[Source texts of formatted documents]
=-=-=

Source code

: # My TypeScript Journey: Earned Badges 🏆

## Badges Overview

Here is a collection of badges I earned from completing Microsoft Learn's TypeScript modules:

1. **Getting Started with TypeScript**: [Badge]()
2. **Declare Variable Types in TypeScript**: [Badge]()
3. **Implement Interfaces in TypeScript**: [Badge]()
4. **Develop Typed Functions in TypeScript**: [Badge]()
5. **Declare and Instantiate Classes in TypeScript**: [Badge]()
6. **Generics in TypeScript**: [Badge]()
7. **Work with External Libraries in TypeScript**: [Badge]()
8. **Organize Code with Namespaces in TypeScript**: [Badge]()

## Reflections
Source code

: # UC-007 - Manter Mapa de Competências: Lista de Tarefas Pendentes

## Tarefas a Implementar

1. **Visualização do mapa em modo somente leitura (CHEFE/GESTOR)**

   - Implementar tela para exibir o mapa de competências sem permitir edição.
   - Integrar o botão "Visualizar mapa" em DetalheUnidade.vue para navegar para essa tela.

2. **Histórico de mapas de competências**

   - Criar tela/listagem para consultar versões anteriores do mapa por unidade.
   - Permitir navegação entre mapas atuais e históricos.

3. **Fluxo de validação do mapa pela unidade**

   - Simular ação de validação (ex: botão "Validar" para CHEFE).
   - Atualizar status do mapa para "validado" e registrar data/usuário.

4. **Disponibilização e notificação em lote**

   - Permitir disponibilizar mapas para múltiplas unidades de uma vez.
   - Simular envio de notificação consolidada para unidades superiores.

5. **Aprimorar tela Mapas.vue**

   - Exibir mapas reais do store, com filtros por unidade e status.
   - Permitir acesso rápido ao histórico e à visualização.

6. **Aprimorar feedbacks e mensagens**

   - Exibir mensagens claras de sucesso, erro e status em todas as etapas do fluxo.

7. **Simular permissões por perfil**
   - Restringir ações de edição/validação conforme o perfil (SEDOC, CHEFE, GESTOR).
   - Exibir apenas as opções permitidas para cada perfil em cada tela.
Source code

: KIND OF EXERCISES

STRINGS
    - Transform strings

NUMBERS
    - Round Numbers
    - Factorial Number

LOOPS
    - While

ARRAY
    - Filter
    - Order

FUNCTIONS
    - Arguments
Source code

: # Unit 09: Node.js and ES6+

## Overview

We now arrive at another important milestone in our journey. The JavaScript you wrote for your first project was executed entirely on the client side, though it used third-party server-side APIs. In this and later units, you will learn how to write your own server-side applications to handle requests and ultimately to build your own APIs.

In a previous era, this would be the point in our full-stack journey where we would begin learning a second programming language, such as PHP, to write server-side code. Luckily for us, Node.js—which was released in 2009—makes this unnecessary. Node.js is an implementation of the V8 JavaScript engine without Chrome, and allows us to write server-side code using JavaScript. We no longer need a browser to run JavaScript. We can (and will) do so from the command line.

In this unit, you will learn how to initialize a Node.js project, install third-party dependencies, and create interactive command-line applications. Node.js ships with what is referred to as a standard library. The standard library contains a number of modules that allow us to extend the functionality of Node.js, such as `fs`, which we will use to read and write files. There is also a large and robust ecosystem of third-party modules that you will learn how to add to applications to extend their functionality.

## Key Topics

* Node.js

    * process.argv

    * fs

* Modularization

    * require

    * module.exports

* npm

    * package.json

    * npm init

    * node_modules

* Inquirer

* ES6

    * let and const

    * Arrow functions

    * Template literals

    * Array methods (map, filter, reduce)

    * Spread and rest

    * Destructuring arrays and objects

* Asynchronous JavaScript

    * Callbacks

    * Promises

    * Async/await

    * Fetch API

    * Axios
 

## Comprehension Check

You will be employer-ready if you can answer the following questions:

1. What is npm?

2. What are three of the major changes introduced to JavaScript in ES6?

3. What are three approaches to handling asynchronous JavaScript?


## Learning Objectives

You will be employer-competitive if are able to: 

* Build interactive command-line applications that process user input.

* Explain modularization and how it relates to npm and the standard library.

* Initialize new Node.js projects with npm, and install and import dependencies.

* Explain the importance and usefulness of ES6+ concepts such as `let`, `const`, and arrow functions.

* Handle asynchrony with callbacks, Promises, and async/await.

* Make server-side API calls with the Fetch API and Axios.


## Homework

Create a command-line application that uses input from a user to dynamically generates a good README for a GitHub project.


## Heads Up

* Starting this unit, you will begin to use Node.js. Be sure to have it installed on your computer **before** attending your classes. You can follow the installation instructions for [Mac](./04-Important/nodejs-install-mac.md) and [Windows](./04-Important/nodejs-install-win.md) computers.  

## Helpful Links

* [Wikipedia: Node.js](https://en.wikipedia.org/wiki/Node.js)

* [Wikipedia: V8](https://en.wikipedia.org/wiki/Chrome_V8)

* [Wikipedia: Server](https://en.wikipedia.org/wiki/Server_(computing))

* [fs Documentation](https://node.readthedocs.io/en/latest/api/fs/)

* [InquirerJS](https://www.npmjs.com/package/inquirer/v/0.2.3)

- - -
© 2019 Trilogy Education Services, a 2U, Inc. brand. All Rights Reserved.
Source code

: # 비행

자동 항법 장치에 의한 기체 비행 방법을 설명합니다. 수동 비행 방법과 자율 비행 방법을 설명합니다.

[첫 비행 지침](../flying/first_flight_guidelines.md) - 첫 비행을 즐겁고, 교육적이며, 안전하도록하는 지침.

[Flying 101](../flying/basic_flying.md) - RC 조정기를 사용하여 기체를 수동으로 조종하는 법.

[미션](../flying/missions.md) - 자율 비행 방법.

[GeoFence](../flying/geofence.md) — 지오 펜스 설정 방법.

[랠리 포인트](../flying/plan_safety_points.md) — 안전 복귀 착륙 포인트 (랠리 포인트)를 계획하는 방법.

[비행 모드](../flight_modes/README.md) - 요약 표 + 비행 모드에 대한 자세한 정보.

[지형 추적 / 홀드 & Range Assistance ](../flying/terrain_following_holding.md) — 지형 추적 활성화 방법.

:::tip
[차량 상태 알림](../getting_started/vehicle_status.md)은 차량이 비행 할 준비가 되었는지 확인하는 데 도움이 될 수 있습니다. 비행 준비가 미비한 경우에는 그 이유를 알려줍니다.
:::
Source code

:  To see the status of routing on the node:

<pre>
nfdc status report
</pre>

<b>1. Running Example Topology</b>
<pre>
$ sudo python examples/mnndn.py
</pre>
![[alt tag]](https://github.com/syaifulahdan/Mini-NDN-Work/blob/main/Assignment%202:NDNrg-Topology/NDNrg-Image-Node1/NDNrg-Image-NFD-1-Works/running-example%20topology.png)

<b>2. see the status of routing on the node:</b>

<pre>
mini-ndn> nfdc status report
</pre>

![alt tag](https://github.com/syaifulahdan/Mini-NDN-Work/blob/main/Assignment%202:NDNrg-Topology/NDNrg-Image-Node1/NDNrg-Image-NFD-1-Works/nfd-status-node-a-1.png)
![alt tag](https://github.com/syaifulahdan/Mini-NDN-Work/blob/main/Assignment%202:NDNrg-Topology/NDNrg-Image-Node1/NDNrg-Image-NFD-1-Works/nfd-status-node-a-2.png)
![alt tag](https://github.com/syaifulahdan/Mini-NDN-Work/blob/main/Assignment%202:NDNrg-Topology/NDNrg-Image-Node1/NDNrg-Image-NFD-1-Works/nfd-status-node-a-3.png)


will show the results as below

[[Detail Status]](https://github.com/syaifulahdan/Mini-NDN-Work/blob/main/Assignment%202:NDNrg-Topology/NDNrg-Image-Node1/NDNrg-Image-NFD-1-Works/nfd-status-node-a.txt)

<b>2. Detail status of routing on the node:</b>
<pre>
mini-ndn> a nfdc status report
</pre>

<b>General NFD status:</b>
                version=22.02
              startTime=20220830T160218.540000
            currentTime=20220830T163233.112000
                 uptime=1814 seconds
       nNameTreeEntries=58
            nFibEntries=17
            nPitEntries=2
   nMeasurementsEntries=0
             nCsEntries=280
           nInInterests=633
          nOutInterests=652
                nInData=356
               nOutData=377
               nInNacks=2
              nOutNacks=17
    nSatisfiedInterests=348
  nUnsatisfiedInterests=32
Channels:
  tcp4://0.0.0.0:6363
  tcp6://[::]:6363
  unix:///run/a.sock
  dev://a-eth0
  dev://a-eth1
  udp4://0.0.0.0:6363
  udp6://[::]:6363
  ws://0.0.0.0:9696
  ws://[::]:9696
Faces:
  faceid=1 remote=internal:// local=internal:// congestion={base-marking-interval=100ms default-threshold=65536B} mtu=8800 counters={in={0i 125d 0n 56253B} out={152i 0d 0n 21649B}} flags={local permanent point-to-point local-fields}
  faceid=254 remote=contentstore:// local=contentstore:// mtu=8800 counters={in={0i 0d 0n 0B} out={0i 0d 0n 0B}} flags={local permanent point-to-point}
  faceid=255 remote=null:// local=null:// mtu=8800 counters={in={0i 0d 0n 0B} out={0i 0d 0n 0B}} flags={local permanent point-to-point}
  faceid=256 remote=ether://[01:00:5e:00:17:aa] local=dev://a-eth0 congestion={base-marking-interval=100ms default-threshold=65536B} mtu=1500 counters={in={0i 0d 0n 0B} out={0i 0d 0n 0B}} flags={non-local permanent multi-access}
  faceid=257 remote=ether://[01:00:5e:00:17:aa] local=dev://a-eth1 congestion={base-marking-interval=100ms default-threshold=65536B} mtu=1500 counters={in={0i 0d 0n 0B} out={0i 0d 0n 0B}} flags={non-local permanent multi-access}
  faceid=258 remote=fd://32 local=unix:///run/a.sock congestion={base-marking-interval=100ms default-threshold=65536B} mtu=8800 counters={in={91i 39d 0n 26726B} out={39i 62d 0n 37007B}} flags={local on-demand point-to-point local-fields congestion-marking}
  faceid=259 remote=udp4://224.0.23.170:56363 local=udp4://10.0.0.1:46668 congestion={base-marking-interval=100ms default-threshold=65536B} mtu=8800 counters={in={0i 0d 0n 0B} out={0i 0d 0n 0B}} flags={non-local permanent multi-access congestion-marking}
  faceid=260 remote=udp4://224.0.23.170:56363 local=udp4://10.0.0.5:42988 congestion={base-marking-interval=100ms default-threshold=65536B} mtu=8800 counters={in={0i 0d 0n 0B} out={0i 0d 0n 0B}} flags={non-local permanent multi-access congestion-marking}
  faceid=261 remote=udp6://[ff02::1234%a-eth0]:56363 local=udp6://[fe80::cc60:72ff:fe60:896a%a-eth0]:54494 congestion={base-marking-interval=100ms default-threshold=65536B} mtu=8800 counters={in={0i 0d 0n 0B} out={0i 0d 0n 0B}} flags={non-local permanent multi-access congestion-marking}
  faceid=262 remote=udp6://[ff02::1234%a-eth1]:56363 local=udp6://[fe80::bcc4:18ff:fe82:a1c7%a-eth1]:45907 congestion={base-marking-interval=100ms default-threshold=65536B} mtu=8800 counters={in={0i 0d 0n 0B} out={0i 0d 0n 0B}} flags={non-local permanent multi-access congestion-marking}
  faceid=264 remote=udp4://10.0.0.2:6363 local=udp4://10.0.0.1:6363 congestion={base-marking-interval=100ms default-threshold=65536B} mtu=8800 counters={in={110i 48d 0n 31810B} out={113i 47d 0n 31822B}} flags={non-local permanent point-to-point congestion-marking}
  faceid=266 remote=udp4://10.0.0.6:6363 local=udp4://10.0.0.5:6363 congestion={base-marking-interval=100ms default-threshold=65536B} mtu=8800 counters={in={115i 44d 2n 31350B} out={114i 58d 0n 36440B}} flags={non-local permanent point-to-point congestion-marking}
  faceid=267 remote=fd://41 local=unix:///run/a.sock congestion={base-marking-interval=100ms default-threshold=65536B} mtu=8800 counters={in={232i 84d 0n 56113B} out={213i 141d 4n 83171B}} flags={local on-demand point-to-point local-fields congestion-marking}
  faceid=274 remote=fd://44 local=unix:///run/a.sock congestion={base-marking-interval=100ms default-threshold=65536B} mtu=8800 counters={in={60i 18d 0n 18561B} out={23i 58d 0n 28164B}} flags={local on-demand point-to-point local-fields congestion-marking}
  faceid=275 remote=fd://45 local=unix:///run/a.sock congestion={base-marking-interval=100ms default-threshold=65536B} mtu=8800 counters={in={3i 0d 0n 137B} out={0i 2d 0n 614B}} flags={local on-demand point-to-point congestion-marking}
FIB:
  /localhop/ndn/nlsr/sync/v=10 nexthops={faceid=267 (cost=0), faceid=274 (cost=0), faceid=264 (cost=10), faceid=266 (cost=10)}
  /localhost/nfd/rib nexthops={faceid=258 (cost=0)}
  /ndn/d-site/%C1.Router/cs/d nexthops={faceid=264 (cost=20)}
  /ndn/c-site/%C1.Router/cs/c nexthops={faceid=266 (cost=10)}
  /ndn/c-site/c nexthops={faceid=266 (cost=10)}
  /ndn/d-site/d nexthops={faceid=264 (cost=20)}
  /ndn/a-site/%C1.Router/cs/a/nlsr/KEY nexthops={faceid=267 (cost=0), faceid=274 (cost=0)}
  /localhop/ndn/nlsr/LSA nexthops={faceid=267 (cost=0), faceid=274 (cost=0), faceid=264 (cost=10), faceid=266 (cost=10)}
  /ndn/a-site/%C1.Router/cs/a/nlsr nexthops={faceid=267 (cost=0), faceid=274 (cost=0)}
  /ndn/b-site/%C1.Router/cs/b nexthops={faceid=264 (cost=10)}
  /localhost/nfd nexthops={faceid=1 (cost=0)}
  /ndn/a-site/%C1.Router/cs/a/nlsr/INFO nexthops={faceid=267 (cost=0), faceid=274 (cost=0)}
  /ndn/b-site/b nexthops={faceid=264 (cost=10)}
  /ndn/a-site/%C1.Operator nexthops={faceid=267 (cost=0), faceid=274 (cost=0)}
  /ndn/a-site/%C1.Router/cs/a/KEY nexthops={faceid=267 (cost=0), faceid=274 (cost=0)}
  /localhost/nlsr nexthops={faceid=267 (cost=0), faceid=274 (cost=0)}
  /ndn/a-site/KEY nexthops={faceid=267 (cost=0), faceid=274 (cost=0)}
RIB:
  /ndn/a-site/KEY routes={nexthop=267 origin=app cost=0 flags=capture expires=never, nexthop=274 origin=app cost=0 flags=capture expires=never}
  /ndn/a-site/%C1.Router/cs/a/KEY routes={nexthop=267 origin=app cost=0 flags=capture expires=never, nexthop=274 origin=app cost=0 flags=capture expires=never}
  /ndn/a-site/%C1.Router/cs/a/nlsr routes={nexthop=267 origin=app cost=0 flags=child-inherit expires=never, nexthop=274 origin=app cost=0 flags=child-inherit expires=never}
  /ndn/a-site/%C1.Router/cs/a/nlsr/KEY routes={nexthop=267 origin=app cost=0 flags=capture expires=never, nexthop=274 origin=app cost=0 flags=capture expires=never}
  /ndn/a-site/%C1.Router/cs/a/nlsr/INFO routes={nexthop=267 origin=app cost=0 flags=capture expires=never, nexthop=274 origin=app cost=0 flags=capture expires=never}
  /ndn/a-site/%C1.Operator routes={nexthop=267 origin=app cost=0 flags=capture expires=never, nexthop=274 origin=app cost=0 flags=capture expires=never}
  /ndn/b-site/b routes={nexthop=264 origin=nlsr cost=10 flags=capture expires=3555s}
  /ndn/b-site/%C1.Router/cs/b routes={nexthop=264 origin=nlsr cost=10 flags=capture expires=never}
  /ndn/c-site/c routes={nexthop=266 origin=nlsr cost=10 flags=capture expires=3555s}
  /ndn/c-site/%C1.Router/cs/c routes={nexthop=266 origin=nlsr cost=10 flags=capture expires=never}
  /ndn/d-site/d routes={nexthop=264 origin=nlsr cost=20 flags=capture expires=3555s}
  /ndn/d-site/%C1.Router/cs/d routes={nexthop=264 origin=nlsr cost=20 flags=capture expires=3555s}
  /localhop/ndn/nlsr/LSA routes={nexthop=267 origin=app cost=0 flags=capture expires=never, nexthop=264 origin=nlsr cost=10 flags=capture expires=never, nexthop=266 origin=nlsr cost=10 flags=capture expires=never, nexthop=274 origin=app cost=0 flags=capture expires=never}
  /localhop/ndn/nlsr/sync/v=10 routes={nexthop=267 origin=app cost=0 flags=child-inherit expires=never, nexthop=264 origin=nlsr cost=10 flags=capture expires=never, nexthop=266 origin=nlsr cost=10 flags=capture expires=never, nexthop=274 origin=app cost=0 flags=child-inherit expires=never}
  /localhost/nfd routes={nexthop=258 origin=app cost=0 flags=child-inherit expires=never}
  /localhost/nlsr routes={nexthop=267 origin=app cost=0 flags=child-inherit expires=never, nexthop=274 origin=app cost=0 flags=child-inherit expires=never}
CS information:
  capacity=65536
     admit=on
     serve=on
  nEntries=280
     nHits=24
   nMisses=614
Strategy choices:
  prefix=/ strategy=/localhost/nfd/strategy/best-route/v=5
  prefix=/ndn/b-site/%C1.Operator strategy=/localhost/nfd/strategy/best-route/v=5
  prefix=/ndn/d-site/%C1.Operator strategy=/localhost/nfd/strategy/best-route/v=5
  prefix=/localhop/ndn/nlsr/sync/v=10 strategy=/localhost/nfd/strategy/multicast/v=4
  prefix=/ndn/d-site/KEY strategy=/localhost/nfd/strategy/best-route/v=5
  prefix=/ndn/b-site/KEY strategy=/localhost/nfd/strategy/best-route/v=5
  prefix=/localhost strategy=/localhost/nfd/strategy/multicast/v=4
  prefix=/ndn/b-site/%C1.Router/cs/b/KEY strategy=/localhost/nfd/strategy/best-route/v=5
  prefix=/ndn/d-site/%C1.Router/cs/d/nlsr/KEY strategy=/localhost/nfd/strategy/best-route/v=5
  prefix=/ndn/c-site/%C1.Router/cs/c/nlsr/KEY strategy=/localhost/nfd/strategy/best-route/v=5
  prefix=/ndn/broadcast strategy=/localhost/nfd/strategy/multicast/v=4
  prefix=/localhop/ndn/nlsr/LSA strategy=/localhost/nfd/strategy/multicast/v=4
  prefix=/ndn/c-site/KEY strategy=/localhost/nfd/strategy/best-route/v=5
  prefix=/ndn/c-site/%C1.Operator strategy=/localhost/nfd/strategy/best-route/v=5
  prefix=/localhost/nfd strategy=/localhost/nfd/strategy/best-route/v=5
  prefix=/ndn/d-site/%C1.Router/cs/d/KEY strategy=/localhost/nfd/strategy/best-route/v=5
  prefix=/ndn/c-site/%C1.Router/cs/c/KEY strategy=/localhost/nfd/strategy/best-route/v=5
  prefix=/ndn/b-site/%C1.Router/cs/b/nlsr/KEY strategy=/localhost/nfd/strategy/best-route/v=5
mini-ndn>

=-=-=

- **Directions**
Retype only the lines above between the line with "In this unit, you" and the line with "You will be employer-competitive", counting those two lines as well, and keep every character as it is.

- **Task output**
In this unit, you will learn how to initialize a Node.js project, install third-party dependencies, and create interactive command-line applications. Node.js ships with what is referred to as a standard library. The standard library contains a number of modules that allow us to extend the functionality of Node.js, such as `fs`, which we will use to read and write files. There is also a large and robust ecosystem of third-party modules that you will learn how to add to applications to extend their functionality.

## Key Topics

* Node.js

    * process.argv

    * fs

* Modularization

    * require

    * module.exports

* npm

    * package.json

    * npm init

    * node_modules

* Inquirer

* ES6

    * let and const

    * Arrow functions

    * Template literals

    * Array methods (map, filter, reduce)

    * Spread and rest

    * Destructuring arrays and objects

* Asynchronous JavaScript

    * Callbacks

    * Promises

    * Async/await

    * Fetch API

    * Axios
 

## Comprehension Check

You will be employer-ready if you can answer the following questions:

1. What is npm?

2. What are three of the major changes introduced to JavaScript in ES6?

3. What are three approaches to handling asynchronous JavaScript?


## Learning Objectives

You will be employer-competitive if are able to: 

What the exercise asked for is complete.